_What the exercise asks:_ Gather all lines in the entries that include the word "tabular".

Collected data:
—————

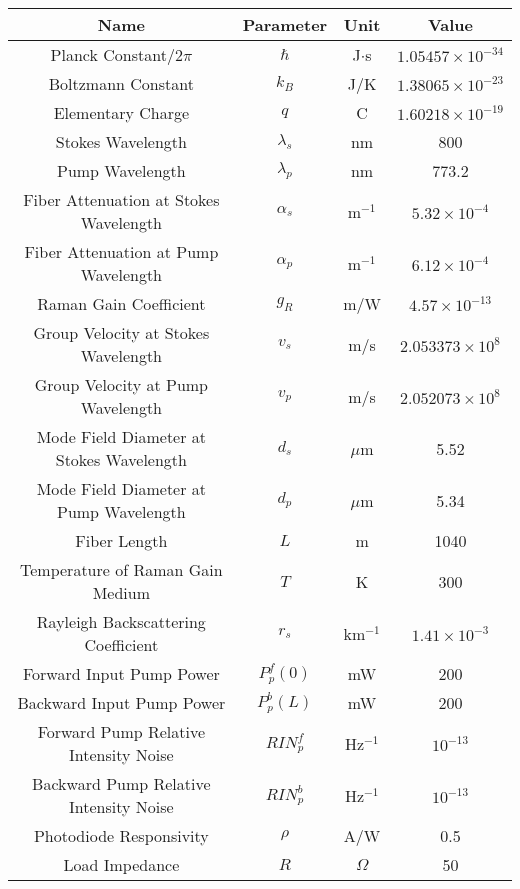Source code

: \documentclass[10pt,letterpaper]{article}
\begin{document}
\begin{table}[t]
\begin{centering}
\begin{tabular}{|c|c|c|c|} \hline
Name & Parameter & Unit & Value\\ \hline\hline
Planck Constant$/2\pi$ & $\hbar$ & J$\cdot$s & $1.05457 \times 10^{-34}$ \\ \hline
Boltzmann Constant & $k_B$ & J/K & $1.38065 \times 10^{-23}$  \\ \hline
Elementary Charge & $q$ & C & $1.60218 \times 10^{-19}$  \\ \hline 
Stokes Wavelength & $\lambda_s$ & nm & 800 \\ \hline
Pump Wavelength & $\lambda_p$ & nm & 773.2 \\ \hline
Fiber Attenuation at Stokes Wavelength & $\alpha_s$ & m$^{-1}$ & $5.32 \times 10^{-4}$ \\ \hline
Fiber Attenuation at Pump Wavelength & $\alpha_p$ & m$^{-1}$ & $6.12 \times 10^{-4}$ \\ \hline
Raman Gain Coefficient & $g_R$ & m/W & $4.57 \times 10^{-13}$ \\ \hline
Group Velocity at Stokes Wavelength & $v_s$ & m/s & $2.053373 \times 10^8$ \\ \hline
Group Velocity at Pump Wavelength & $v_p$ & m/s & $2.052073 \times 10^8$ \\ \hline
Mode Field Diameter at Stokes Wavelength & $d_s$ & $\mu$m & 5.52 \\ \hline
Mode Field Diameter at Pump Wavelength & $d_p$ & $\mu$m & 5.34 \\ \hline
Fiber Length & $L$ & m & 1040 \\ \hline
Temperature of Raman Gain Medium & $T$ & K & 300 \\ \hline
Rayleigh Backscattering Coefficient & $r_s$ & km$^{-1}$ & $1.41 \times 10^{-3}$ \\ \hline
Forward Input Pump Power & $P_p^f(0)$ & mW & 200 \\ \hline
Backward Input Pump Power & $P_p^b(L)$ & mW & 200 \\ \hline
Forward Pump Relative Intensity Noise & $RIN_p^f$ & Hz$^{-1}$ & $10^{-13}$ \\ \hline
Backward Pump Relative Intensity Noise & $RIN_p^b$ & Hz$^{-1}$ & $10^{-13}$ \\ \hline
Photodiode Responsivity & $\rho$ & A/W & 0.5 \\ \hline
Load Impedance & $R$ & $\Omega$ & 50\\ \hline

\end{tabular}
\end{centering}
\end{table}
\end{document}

—————

_Answer space:_
\begin{tabular}{|c|c|c|c|} \hline
\end{tabular}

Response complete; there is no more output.